(Provided records begins)

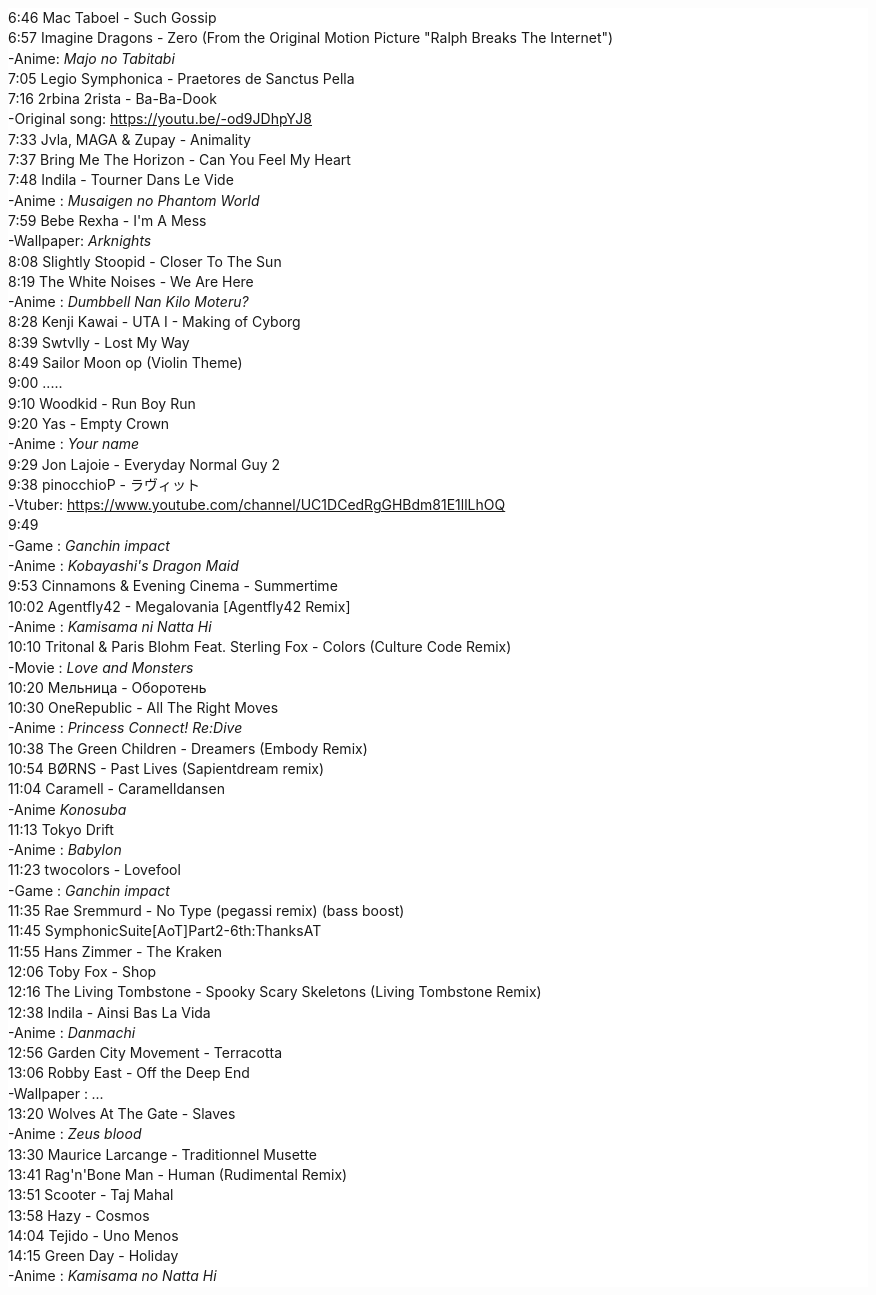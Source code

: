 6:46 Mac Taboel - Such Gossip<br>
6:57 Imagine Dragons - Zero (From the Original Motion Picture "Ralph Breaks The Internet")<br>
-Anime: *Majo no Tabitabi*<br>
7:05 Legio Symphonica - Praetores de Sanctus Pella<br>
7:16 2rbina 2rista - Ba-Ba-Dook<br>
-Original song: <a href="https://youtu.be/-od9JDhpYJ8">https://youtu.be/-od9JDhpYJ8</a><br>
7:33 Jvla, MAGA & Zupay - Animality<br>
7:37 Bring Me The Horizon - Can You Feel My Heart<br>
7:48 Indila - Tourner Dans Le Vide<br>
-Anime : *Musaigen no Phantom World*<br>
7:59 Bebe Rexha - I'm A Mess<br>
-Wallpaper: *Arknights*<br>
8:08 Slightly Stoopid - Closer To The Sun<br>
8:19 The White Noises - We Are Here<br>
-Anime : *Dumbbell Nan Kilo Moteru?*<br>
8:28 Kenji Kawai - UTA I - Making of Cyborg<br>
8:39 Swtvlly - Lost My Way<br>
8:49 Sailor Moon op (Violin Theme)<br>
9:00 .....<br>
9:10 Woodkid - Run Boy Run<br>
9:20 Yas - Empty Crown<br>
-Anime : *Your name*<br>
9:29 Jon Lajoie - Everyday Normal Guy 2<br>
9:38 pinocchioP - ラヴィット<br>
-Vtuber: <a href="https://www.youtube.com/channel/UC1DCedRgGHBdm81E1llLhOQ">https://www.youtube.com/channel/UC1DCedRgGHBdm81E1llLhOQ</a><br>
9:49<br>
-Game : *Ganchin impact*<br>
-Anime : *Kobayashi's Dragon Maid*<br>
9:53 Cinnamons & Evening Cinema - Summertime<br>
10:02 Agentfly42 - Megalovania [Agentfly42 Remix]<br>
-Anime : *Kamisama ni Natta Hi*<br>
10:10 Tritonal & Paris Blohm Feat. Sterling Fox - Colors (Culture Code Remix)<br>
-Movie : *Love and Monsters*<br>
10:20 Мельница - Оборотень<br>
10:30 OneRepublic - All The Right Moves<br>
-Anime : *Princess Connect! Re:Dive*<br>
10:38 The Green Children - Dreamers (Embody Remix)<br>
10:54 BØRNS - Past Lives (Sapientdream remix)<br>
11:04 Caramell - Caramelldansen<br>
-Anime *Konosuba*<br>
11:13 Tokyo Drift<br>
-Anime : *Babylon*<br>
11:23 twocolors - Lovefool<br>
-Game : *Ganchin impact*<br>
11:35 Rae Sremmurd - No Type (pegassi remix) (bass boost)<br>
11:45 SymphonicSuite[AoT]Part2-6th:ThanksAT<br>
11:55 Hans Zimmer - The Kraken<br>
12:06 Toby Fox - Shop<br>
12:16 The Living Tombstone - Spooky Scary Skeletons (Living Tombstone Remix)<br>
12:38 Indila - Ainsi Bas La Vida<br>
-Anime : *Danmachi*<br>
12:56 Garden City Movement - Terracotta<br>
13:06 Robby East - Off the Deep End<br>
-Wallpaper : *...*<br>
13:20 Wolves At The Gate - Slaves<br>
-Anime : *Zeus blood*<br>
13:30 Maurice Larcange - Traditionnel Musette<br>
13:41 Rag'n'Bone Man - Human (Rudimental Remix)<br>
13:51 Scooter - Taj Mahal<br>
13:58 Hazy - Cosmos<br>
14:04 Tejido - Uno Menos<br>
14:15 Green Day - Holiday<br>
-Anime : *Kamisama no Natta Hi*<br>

(Provided records ends)

* Work to be completed
Go through the records above and return each line in which the word "Wallpaper" occurs.

* Response
-Wallpaper: *Arknights*<br>
-Wallpaper : *...*<br>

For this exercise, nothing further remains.